• EXERCISE DETAILS: Read through the entries below and return each line with the word "phase".

** SUPPLIED RECORDS follows **

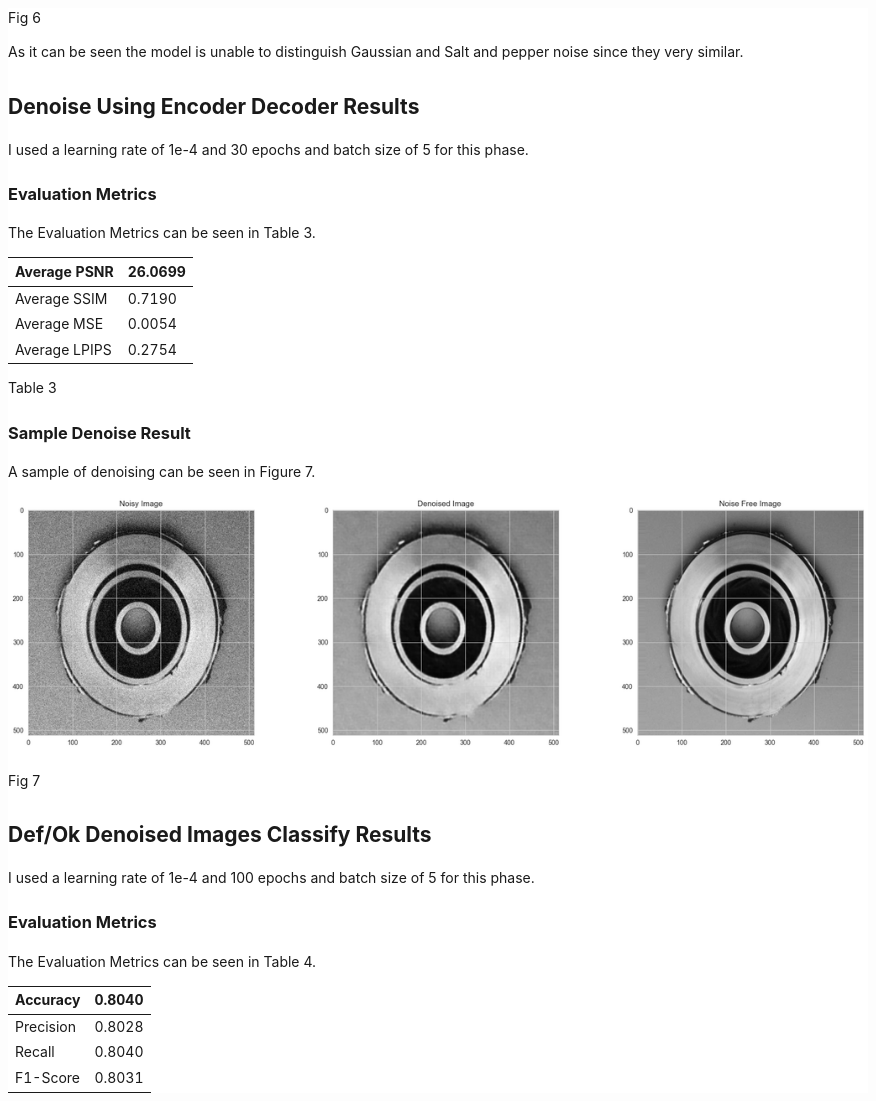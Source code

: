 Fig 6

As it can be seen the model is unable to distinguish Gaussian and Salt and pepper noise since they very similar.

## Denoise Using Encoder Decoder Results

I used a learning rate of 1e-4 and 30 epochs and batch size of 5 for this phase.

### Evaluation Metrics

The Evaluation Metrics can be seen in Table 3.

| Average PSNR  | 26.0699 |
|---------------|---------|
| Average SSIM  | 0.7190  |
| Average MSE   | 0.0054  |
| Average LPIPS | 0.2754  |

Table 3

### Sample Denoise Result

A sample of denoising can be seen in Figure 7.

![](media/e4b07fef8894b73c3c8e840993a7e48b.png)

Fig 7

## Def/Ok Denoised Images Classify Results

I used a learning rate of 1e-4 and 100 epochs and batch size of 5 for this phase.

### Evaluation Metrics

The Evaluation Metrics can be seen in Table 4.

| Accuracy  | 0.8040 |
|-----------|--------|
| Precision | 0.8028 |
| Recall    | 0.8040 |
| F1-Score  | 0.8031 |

** End of SUPPLIED RECORDS **

• RESPONSE TO THIS TASK:
I used a learning rate of 1e-4 and 30 epochs and batch size of 5 for this phase.
I used a learning rate of 1e-4 and 100 epochs and batch size of 5 for this phase.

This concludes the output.